My sense of this summit is that President Obama is exactly as he always is extremely intelligent, knowledgeable about policy details, so certain of the rightness of his views that he has no compunction about declaring the views of his antagonists to be merely politically convenient rather than substantive, startlingly condescending at moments, and even more startlingly long-winded when he gets going. As a result, he both looks good and bad in these settings good because he’s serious and doesn’t appear to be a fanatic, and bad because of the condescension.

Ezra Klein:

Lamar Alexander and Barack Obama just had a contentious exchange on this point, so it's worth settling the issue: Yes, the CBO found health-care reform would reduce premiums. The issue gets confused because it also found that access to subsidies would encourage people to buy more comprehensive insurance, which would mean that the value of their insurance would be higher after reform than before it.

Cohn agrees. James Capretta doesn't. Kate Pickert highlights a real philosophical difference:

The Democrats want to set minimum standards for insurance sold to individuals and small businesses in the exchange. This will increase spending because individuals and small businesses often now buy cheap insurance that doesn't provide comprehensive coverage. This insurance tends to have high deductibles, high co-payments and annual and lifetime caps on coverage. Under the Democratic bills, this insurance would essentially get phased out; insurers would only be allowed to sell actual comprehensive insurance in the exchange. This would be better insurance and it would cost more. This insurance would have to cover, at minimum, around 65% of an individual's total health care costs.

The Republicans want to keep the market open without this layer of federal regulation.

David Henderson:

The Republicans have not handled THE tough problem.
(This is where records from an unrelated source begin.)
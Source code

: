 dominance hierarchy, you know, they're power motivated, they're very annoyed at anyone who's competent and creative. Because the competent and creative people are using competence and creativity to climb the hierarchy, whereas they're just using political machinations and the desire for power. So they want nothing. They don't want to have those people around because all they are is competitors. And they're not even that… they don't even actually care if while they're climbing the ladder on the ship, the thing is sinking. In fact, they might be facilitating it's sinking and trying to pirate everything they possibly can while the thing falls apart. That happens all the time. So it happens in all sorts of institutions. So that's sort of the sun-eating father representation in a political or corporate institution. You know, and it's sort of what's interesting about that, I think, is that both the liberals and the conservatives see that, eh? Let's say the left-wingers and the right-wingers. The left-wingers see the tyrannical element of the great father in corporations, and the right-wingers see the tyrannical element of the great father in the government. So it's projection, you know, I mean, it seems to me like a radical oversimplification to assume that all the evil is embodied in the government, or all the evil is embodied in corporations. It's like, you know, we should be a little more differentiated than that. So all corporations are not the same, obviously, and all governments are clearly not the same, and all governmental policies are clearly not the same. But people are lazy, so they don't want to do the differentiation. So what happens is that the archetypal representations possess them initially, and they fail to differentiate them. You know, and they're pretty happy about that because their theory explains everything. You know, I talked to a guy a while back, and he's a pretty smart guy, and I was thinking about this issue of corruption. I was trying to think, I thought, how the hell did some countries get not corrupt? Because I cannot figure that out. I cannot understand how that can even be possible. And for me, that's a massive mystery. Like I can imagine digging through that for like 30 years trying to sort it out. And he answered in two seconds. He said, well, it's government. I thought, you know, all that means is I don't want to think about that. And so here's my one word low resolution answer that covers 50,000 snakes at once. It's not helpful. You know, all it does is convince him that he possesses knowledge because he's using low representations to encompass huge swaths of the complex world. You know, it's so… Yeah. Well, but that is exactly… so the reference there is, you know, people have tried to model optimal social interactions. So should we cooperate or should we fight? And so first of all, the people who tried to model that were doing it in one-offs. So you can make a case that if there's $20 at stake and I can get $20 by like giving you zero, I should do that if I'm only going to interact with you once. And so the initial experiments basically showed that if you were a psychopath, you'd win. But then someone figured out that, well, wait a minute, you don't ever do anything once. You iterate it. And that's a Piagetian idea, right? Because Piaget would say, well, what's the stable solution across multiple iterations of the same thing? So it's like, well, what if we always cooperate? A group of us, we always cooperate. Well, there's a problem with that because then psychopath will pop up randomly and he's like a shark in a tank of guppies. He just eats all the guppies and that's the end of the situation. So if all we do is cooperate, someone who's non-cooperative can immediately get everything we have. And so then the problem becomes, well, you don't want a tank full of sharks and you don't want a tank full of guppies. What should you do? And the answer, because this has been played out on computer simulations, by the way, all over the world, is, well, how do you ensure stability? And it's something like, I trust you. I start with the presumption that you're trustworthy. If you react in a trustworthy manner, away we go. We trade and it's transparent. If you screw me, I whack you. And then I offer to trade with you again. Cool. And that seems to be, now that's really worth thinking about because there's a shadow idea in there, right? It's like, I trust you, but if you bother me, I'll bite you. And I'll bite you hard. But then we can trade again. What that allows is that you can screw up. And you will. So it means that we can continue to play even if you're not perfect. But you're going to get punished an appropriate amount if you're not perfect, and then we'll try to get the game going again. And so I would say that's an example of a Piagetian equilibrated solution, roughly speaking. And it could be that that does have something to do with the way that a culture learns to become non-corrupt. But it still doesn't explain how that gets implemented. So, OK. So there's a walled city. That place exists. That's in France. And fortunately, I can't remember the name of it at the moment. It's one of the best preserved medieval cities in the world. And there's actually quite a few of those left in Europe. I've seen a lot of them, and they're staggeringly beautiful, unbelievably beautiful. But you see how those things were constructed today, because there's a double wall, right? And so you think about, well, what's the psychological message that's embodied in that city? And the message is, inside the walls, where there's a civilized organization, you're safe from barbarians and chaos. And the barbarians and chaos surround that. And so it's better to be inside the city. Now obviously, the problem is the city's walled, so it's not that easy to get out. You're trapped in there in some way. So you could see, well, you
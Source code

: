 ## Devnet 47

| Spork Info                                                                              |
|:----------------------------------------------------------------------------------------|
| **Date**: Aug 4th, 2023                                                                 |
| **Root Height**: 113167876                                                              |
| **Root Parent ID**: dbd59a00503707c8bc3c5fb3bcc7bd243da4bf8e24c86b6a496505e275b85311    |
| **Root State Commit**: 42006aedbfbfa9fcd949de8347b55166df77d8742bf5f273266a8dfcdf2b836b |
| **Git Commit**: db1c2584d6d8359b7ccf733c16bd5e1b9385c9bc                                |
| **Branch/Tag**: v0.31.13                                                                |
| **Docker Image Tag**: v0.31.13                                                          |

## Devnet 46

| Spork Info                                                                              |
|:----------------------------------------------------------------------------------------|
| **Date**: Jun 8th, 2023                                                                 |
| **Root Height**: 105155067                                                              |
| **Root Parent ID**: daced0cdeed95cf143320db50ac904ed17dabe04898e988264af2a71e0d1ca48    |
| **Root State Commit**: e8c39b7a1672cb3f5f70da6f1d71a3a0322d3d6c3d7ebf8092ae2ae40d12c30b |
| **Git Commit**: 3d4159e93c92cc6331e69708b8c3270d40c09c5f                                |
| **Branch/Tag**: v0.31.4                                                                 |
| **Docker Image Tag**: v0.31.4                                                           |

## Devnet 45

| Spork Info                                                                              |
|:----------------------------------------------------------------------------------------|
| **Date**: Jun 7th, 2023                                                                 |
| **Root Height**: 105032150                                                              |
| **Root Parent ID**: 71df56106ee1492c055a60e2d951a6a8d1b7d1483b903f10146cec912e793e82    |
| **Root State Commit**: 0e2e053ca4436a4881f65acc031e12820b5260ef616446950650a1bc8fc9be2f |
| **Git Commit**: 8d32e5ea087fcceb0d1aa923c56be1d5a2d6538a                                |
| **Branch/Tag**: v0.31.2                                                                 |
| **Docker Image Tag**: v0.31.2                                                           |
By agreeing that insurance companies should not be able to price based on pre-existing conditions, they have backed themselves into a regulatory corner. Although Obama tends to be dismissive of Joe Biden, and he did it again at about the 12:50 point, Biden nailed it. If we agree, he said, that insurance companies shouldn't be allowed to "discriminate" based on pre-existing conditions, that's not a small agreement, that's a big one.

Ed Haislmaier:

Whoa! The President just shot himself in foot on the mandated benefit issue repeatedly! He said the reason that coverage would be more expensive under the bill is because the coverage would offer more benefits. That is true. But then he almost (but not quite) said that people could still choose something else if they wanted too. He stopped mid-sentence probably because he realized what he was about to say wasn’t true. He then pivoted to state that the coverage Congress has includes a minimum benefit package and doesn’t have high-deductible plans. Both of those things are untrue.

Drum:

The Democrats, who should be in better shape because they have a single leader, are insisting on letting every leader speak: Nancy Pelosi, Harry Reid, Steny Hoyer, and Max Baucus so far. These folks are not great speakers. Why are they so lame that they insist on speaking anyway? For once in their preening lives, why don't they just fade into the background and let President Obama orchestrate their side? Obama may yet come out on top in today's session, but the behavior of the Democratic congressional leadership so far constitutes political malpractice.